**What the task requires**: Every line in the records below that holds "const" must be identified and copied.

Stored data
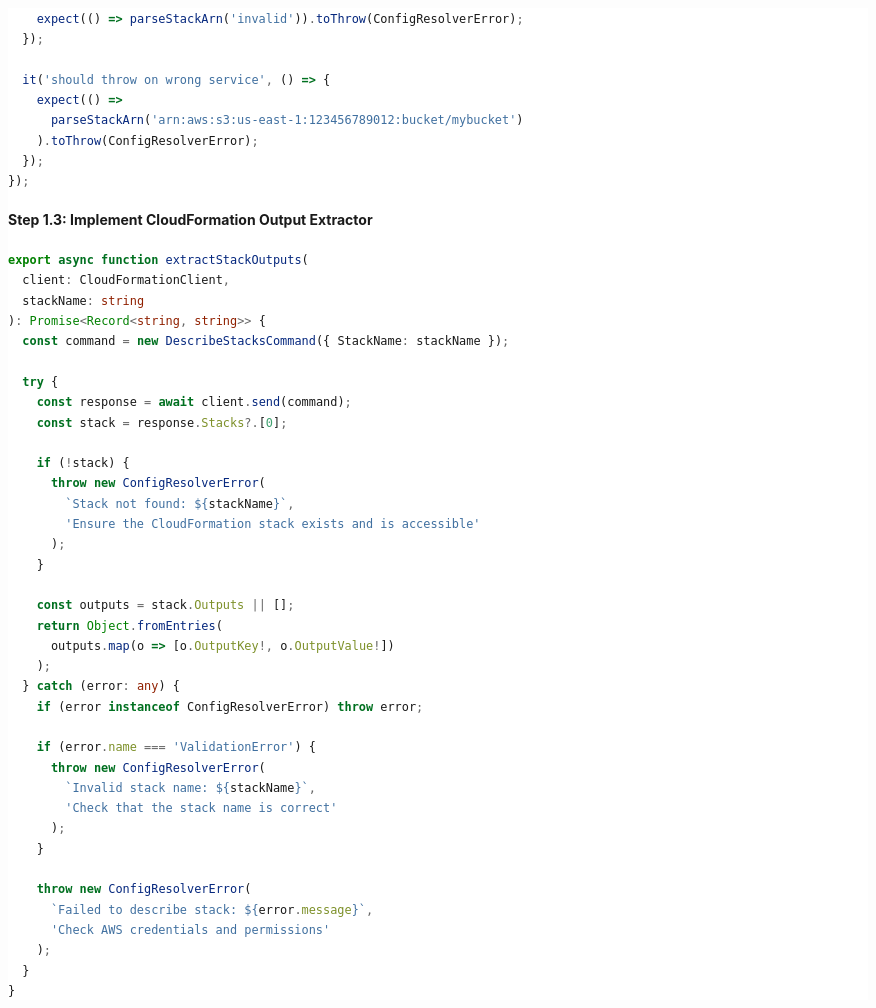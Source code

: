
 ```typescript
    expect(() => parseStackArn('invalid')).toThrow(ConfigResolverError);
  });

  it('should throw on wrong service', () => {
    expect(() =>
      parseStackArn('arn:aws:s3:us-east-1:123456789012:bucket/mybucket')
    ).toThrow(ConfigResolverError);
  });
});
```

#### Step 1.3: Implement CloudFormation Output Extractor

```typescript
export async function extractStackOutputs(
  client: CloudFormationClient,
  stackName: string
): Promise<Record<string, string>> {
  const command = new DescribeStacksCommand({ StackName: stackName });

  try {
    const response = await client.send(command);
    const stack = response.Stacks?.[0];

    if (!stack) {
      throw new ConfigResolverError(
        `Stack not found: ${stackName}`,
        'Ensure the CloudFormation stack exists and is accessible'
      );
    }

    const outputs = stack.Outputs || [];
    return Object.fromEntries(
      outputs.map(o => [o.OutputKey!, o.OutputValue!])
    );
  } catch (error: any) {
    if (error instanceof ConfigResolverError) throw error;

    if (error.name === 'ValidationError') {
      throw new ConfigResolverError(
        `Invalid stack name: ${stackName}`,
        'Check that the stack name is correct'
      );
    }

    throw new ConfigResolverError(
      `Failed to describe stack: ${error.message}`,
      'Check AWS credentials and permissions'
    );
  }
}
```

**Final answer**:
  const command = new DescribeStacksCommand({ StackName: stackName });
    const response = await client.send(command);
    const stack = response.Stacks?.[0];
    const outputs = stack.Outputs || [];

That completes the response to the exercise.